The accompanying step was going to be investing in a new machine, and I figured I'd go with the almost ubiquitous recommendation of a Gaggia Classic. We're reasonably close to the former Gaggia outlet (now Caffeshop) at Castleford, so we had look in the other day. A 'nearly new' classic was £199 (though the model in stock had fairly worn switches so I think their interpretation of 'nearly new' is probably fairly liberal). They also had a Coffee Deluxe at £125, and my wife felt that 80-odd quid just save to save a few drips (which was basically how the difference between a solenoid and mechanical valve was explained) was an unnecessary extra expense. But then she never makes the coffee, so doesn't have to scrape the soggy gunge out of the basket before loading up again.

I'm now wondering though whether I should even bother with a new machine at the moment. I've got a Magimix Expresso & Filtre which I picked up new about 18 months ago for about £100, but the current model retails at about £250. I never use the filter side and the steam wand leaks like crazy. Since I've been learning a little more about espresso I realise that most of the time I wasn't using a fine enough grind of coffee and wasn't tamping firmly enough. I now find I can get something that looks and tastes a bit more like coffee-shop espresso, but sometimes at the expense of water leaking from the portafilter as well as the steam wand unless I lean on the machine and tighten it really hard.

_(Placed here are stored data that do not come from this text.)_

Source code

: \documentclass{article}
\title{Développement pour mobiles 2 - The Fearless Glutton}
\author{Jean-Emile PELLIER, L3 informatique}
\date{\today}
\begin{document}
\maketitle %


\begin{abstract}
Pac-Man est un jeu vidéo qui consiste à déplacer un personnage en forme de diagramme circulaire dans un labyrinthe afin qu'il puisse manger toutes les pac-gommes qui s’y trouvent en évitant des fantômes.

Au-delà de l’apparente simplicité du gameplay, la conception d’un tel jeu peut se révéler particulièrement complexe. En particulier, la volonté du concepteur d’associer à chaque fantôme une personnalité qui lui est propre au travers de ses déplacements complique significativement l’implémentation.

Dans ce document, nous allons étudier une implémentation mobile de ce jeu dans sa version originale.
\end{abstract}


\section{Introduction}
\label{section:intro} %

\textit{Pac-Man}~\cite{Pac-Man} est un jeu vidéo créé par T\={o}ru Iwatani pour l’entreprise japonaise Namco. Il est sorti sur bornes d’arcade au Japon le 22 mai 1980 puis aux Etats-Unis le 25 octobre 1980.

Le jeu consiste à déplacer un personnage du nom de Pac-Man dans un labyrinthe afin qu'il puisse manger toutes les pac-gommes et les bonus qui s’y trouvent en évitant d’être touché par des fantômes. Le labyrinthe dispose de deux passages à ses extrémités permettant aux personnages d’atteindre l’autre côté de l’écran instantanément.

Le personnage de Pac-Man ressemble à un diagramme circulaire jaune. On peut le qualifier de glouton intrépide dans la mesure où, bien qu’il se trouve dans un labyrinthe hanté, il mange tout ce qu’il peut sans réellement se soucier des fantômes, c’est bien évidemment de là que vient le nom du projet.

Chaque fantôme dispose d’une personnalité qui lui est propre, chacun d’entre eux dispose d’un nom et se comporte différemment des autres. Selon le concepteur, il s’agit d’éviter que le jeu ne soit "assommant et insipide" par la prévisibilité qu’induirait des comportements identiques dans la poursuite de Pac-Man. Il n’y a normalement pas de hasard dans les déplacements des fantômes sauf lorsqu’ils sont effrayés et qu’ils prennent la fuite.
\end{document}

So what I'm wondering is whether to stick with the machine for now while I experiment with beans and the new grinder, then make the leap to a significantly more expensive machine later if I still have the enthusiasm, or would I be likely to find that a Classic (or similar) would make a big enough difference to be worth getting now? (And I would probably get £50+ towards a new machine by selling the Magimix on ebay.)

I haven't seen much in the way of reviews of the Magimix from knowledgeable people who can compare it with other machines, so I don't even know if it's capable of making a decent espresso, especially given that at this stage I don't even have much of an idea what a decent espresso is myself.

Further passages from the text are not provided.